● **Exercise prompt**: Word for word, transcribe all of the records.

+++ Supplied material +++

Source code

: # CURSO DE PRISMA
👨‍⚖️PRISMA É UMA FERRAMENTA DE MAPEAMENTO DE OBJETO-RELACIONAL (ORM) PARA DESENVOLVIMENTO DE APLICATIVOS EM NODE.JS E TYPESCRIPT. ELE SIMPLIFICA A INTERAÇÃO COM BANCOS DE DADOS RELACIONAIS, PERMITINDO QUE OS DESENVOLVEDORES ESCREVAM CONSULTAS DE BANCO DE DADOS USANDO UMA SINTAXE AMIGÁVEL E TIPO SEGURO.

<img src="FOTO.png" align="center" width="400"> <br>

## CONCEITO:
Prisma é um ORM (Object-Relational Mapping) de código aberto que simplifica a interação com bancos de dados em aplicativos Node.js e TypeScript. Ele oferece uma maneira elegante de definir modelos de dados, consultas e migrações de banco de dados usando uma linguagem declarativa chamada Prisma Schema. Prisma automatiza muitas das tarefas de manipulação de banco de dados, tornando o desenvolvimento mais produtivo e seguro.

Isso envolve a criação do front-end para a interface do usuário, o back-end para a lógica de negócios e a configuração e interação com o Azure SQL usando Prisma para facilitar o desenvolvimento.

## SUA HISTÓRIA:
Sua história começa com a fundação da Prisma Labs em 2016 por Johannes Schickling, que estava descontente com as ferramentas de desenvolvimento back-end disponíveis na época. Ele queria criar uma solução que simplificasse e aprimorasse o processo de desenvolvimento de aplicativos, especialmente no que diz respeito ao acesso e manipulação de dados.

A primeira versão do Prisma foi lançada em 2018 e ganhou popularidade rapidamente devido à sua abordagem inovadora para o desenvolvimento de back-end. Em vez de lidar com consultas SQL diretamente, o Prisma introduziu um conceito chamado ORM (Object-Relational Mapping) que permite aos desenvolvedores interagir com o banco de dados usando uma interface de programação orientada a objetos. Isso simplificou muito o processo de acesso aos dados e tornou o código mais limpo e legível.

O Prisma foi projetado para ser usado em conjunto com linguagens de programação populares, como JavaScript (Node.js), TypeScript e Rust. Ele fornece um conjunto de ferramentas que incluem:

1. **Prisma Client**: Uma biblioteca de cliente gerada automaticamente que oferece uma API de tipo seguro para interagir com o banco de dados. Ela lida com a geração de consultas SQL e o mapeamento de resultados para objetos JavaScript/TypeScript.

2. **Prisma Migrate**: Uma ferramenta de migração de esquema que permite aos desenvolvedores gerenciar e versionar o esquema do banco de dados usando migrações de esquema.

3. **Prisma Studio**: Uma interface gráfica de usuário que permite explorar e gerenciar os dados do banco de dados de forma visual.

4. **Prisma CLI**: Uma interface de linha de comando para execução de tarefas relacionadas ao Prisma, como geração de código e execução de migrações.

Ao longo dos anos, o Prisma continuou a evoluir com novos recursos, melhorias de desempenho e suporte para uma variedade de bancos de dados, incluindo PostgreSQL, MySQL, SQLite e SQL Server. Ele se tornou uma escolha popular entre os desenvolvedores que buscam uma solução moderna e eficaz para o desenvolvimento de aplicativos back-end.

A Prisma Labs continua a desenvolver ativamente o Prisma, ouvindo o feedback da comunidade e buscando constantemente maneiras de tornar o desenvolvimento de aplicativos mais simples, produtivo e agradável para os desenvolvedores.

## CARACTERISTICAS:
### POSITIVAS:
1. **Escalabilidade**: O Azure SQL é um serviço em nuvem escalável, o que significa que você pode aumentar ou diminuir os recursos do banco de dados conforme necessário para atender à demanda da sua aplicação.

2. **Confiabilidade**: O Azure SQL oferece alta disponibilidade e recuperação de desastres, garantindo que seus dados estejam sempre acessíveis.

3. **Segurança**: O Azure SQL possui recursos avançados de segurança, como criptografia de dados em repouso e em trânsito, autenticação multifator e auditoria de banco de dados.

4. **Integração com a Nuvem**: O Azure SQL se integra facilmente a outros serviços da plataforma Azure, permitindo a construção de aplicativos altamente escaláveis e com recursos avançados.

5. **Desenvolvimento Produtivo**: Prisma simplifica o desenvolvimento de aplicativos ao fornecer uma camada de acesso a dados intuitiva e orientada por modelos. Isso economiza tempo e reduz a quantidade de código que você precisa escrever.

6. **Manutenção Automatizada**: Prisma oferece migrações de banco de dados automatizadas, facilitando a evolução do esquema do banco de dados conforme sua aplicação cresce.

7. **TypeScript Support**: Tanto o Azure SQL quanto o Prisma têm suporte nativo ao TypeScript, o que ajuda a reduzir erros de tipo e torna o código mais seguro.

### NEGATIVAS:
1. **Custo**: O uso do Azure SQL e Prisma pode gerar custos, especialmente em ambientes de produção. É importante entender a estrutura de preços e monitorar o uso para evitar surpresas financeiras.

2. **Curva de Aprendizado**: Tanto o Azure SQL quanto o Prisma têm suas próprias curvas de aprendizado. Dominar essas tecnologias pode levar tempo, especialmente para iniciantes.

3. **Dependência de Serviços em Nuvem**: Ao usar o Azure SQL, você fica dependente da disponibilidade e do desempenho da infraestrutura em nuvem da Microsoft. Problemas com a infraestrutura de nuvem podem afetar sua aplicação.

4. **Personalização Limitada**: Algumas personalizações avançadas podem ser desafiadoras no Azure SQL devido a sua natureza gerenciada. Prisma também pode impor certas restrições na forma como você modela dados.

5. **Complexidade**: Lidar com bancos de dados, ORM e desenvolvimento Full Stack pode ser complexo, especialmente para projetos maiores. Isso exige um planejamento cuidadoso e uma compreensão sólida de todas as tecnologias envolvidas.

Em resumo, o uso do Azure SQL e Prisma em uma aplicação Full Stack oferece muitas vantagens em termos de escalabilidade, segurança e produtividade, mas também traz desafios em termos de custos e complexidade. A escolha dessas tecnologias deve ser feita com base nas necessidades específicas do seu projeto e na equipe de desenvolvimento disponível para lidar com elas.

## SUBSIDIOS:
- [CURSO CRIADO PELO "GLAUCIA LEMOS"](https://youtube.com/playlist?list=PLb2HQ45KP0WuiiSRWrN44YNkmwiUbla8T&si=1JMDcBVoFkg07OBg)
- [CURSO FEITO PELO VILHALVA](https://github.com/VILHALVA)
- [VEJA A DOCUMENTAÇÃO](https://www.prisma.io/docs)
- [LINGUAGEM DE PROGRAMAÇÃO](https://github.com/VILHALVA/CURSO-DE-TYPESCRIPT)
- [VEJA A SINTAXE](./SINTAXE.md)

+++

● **Task response**:
Source code

: # CURSO DE PRISMA
👨‍⚖️PRISMA É UMA FERRAMENTA DE MAPEAMENTO DE OBJETO-RELACIONAL (ORM) PARA DESENVOLVIMENTO DE APLICATIVOS EM NODE.JS E TYPESCRIPT. ELE SIMPLIFICA A INTERAÇÃO COM BANCOS DE DADOS RELACIONAIS, PERMITINDO QUE OS DESENVOLVEDORES ESCREVAM CONSULTAS DE BANCO DE DADOS USANDO UMA SINTAXE AMIGÁVEL E TIPO SEGURO.

<img src="FOTO.png" align="center" width="400"> <br>

## CONCEITO:
Prisma é um ORM (Object-Relational Mapping) de código aberto que simplifica a interação com bancos de dados em aplicativos Node.js e TypeScript. Ele oferece uma maneira elegante de definir modelos de dados, consultas e migrações de banco de dados usando uma linguagem declarativa chamada Prisma Schema. Prisma automatiza muitas das tarefas de manipulação de banco de dados, tornando o desenvolvimento mais produtivo e seguro.

Isso envolve a criação do front-end para a interface do usuário, o back-end para a lógica de negócios e a configuração e interação com o Azure SQL usando Prisma para facilitar o desenvolvimento.

## SUA HISTÓRIA:
Sua história começa com a fundação da Prisma Labs em 2016 por Johannes Schickling, que estava descontente com as ferramentas de desenvolvimento back-end disponíveis na época. Ele queria criar uma solução que simplificasse e aprimorasse o processo de desenvolvimento de aplicativos, especialmente no que diz respeito ao acesso e manipulação de dados.

A primeira versão do Prisma foi lançada em 2018 e ganhou popularidade rapidamente devido à sua abordagem inovadora para o desenvolvimento de back-end. Em vez de lidar com consultas SQL diretamente, o Prisma introduziu um conceito chamado ORM (Object-Relational Mapping) que permite aos desenvolvedores interagir com o banco de dados usando uma interface de programação orientada a objetos. Isso simplificou muito o processo de acesso aos dados e tornou o código mais limpo e legível.

O Prisma foi projetado para ser usado em conjunto com linguagens de programação populares, como JavaScript (Node.js), TypeScript e Rust. Ele fornece um conjunto de ferramentas que incluem:

1. **Prisma Client**: Uma biblioteca de cliente gerada automaticamente que oferece uma API de tipo seguro para interagir com o banco de dados. Ela lida com a geração de consultas SQL e o mapeamento de resultados para objetos JavaScript/TypeScript.

2. **Prisma Migrate**: Uma ferramenta de migração de esquema que permite aos desenvolvedores gerenciar e versionar o esquema do banco de dados usando migrações de esquema.

3. **Prisma Studio**: Uma interface gráfica de usuário que permite explorar e gerenciar os dados do banco de dados de forma visual.

4. **Prisma CLI**: Uma interface de linha de comando para execução de tarefas relacionadas ao Prisma, como geração de código e execução de migrações.

Ao longo dos anos, o Prisma continuou a evoluir com novos recursos, melhorias de desempenho e suporte para uma variedade de bancos de dados, incluindo PostgreSQL, MySQL, SQLite e SQL Server. Ele se tornou uma escolha popular entre os desenvolvedores que buscam uma solução moderna e eficaz para o desenvolvimento de aplicativos back-end.

A Prisma Labs continua a desenvolver ativamente o Prisma, ouvindo o feedback da comunidade e buscando constantemente maneiras de tornar o desenvolvimento de aplicativos mais simples, produtivo e agradável para os desenvolvedores.

## CARACTERISTICAS:
### POSITIVAS:
1. **Escalabilidade**: O Azure SQL é um serviço em nuvem escalável, o que significa que você pode aumentar ou diminuir os recursos do banco de dados conforme necessário para atender à demanda da sua aplicação.

2. **Confiabilidade**: O Azure SQL oferece alta disponibilidade e recuperação de desastres, garantindo que seus dados estejam sempre acessíveis.

3. **Segurança**: O Azure SQL possui recursos avançados de segurança, como criptografia de dados em repouso e em trânsito, autenticação multifator e auditoria de banco de dados.

4. **Integração com a Nuvem**: O Azure SQL se integra facilmente a outros serviços da plataforma Azure, permitindo a construção de aplicativos altamente escaláveis e com recursos avançados.

5. **Desenvolvimento Produtivo**: Prisma simplifica o desenvolvimento de aplicativos ao fornecer uma camada de acesso a dados intuitiva e orientada por modelos. Isso economiza tempo e reduz a quantidade de código que você precisa escrever.

6. **Manutenção Automatizada**: Prisma oferece migrações de banco de dados automatizadas, facilitando a evolução do esquema do banco de dados conforme sua aplicação cresce.

7. **TypeScript Support**: Tanto o Azure SQL quanto o Prisma têm suporte nativo ao TypeScript, o que ajuda a reduzir erros de tipo e torna o código mais seguro.

### NEGATIVAS:
1. **Custo**: O uso do Azure SQL e Prisma pode gerar custos, especialmente em ambientes de produção. É importante entender a estrutura de preços e monitorar o uso para evitar surpresas financeiras.

2. **Curva de Aprendizado**: Tanto o Azure SQL quanto o Prisma têm suas próprias curvas de aprendizado. Dominar essas tecnologias pode levar tempo, especialmente para iniciantes.

3. **Dependência de Serviços em Nuvem**: Ao usar o Azure SQL, você fica dependente da disponibilidade e do desempenho da infraestrutura em nuvem da Microsoft. Problemas com a infraestrutura de nuvem podem afetar sua aplicação.

4. **Personalização Limitada**: Algumas personalizações avançadas podem ser desafiadoras no Azure SQL devido a sua natureza gerenciada. Prisma também pode impor certas restrições na forma como você modela dados.

5. **Complexidade**: Lidar com bancos de dados, ORM e desenvolvimento Full Stack pode ser complexo, especialmente para projetos maiores. Isso exige um planejamento cuidadoso e uma compreensão sólida de todas as tecnologias envolvidas.

Em resumo, o uso do Azure SQL e Prisma em uma aplicação Full Stack oferece muitas vantagens em termos de escalabilidade, segurança e produtividade, mas também traz desafios em termos de custos e complexidade. A escolha dessas tecnologias deve ser feita com base nas necessidades específicas do seu projeto e na equipe de desenvolvimento disponível para lidar com elas.

## SUBSIDIOS:
- [CURSO CRIADO PELO "GLAUCIA LEMOS"](https://youtube.com/playlist?list=PLb2HQ45KP0WuiiSRWrN44YNkmwiUbla8T&si=1JMDcBVoFkg07OBg)
- [CURSO FEITO PELO VILHALVA](https://github.com/VILHALVA)
- [VEJA A DOCUMENTAÇÃO](https://www.prisma.io/docs)
- [LINGUAGEM DE PROGRAMAÇÃO](https://github.com/VILHALVA/CURSO-DE-TYPESCRIPT)
- [VEJA A SINTAXE](./SINTAXE.md)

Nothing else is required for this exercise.